An in-depth understanding of the practical sensing mechanism of two-dimensional (2D) materials is critically important for the design of efficient nanosensors toward environmentally toxic gases. Here, we have performed van der Waalscorrected density functional theory (DFT) simulations along with nonequilibrium Green's function (NEGF) to investigate the structural, electronic, transport, thermodynamic, and gas-sensing properties of pristine and defect-crafted bismuthene (bBi) sheets toward sulfur- (H2S, SO2) and nitrogen-rich (NH3, NO2) toxic gases. It is revealed that the electrical conductivities of pristine and defective bBi sheets are altered upon the adsorption of incident gases, which have been verified through transport calculation coupled with the work function and electronic density of states.
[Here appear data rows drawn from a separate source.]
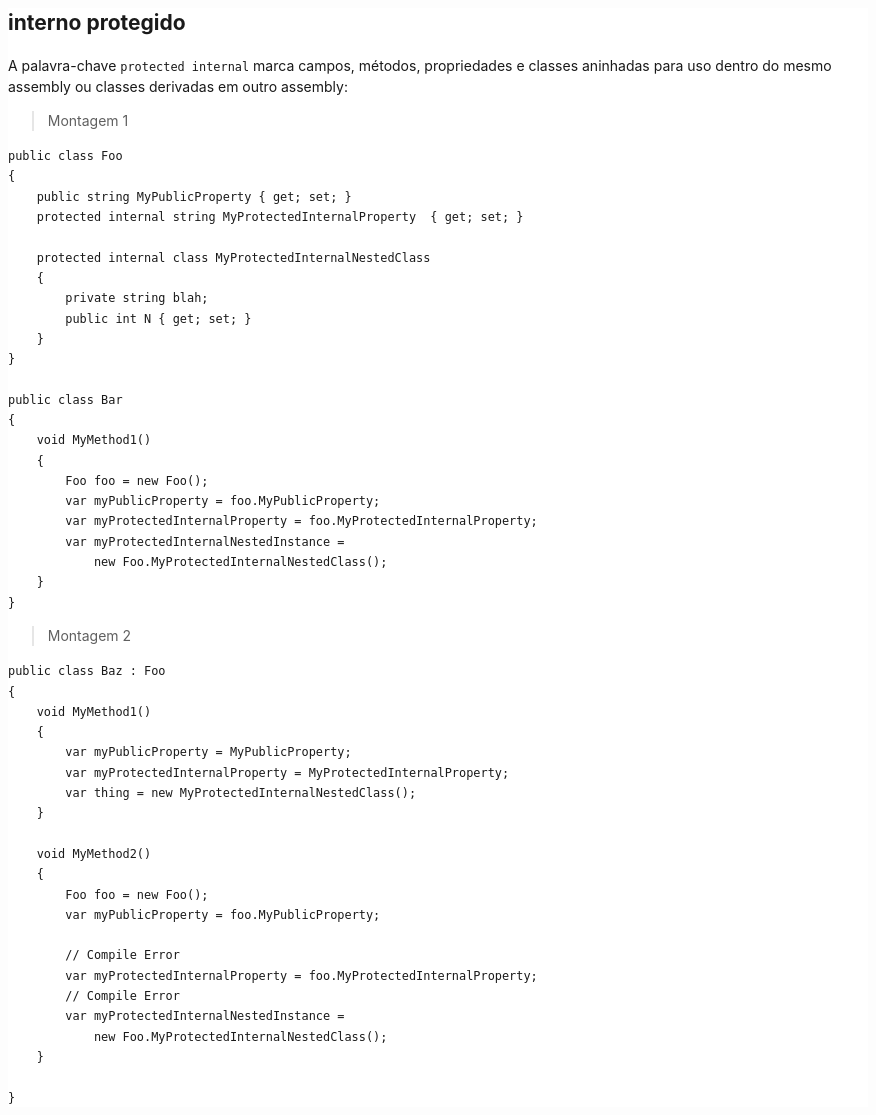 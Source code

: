 ## interno protegido
A palavra-chave `protected internal` marca campos, métodos, propriedades e classes aninhadas para uso dentro do mesmo assembly ou classes derivadas em outro assembly:

> Montagem 1

    public class Foo
    {
        public string MyPublicProperty { get; set; }
        protected internal string MyProtectedInternalProperty  { get; set; }

        protected internal class MyProtectedInternalNestedClass
        {
            private string blah;
            public int N { get; set; }
        }
    }

    public class Bar
    {
        void MyMethod1()
        {
            Foo foo = new Foo();
            var myPublicProperty = foo.MyPublicProperty;
            var myProtectedInternalProperty = foo.MyProtectedInternalProperty;
            var myProtectedInternalNestedInstance =
                new Foo.MyProtectedInternalNestedClass();
        }
    }

> Montagem 2

    public class Baz : Foo
    {
        void MyMethod1()
        {
            var myPublicProperty = MyPublicProperty;
            var myProtectedInternalProperty = MyProtectedInternalProperty;
            var thing = new MyProtectedInternalNestedClass();
        }

        void MyMethod2()
        {
            Foo foo = new Foo();
            var myPublicProperty = foo.MyPublicProperty;

            // Compile Error
            var myProtectedInternalProperty = foo.MyProtectedInternalProperty;
            // Compile Error
            var myProtectedInternalNestedInstance =
                new Foo.MyProtectedInternalNestedClass();
        }

    }
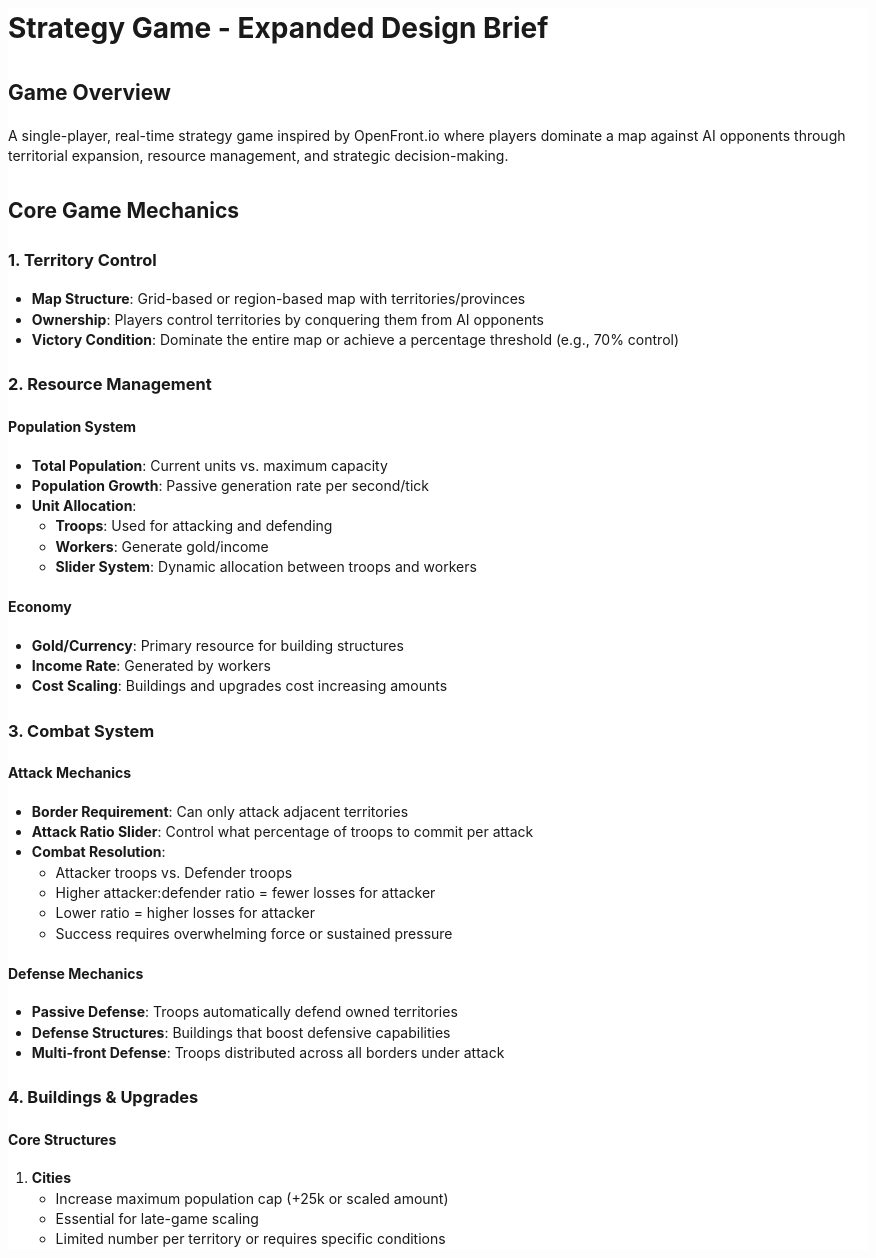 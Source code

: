 # Strategy Game - Expanded Design Brief

## Game Overview
A single-player, real-time strategy game inspired by OpenFront.io where players dominate a map against AI opponents through territorial expansion, resource management, and strategic decision-making.

## Core Game Mechanics

### 1. Territory Control
- **Map Structure**: Grid-based or region-based map with territories/provinces
- **Ownership**: Players control territories by conquering them from AI opponents
- **Victory Condition**: Dominate the entire map or achieve a percentage threshold (e.g., 70% control)

### 2. Resource Management

#### Population System
- **Total Population**: Current units vs. maximum capacity
- **Population Growth**: Passive generation rate per second/tick
- **Unit Allocation**:
  - **Troops**: Used for attacking and defending
  - **Workers**: Generate gold/income
  - **Slider System**: Dynamic allocation between troops and workers

#### Economy
- **Gold/Currency**: Primary resource for building structures
- **Income Rate**: Generated by workers
- **Cost Scaling**: Buildings and upgrades cost increasing amounts

### 3. Combat System

#### Attack Mechanics
- **Border Requirement**: Can only attack adjacent territories
- **Attack Ratio Slider**: Control what percentage of troops to commit per attack
- **Combat Resolution**:
  - Attacker troops vs. Defender troops
  - Higher attacker:defender ratio = fewer losses for attacker
  - Lower ratio = higher losses for attacker
  - Success requires overwhelming force or sustained pressure

#### Defense Mechanics
- **Passive Defense**: Troops automatically defend owned territories
- **Defense Structures**: Buildings that boost defensive capabilities
- **Multi-front Defense**: Troops distributed across all borders under attack

### 4. Buildings & Upgrades

#### Core Structures
1. **Cities**
   - Increase maximum population cap (+25k or scaled amount)
   - Essential for late-game scaling
   - Limited number per territory or requires specific conditions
Our calculations disclose that bBi sheets show superior and selective gas-sensing performance toward NO2 molecules among the studied gases due to a significant charge redistribution and more potent adsorption energies. We find that the mono- and divacancyinduced bBi sheets have enhanced sensitivity because the adsorption behavior is driven by a considerable change in the electrostatic potential difference between the sheets and the gas molecules. We further performed statistical thermodynamic analysis to quantify the gas adsorption abilities at the practical temperature and pressures for the studied gas samples. This work divulges the higher sensitivity and selectivity of bBi sheets toward hazard toxins such as NO2 under practical sensing conditions of temperature and pressure.

Automated summary

This study investigates the gas-sensing properties of bismuthene sheets towards sulfur and nitrogen toxic gases using density functional theory and nonequilibrium Green's function simulations. The results reveal that bBi sheets exhibit superior sensitivity towards NO2 molecules, and the sensitivity is enhanced by mono- and divacancy defects.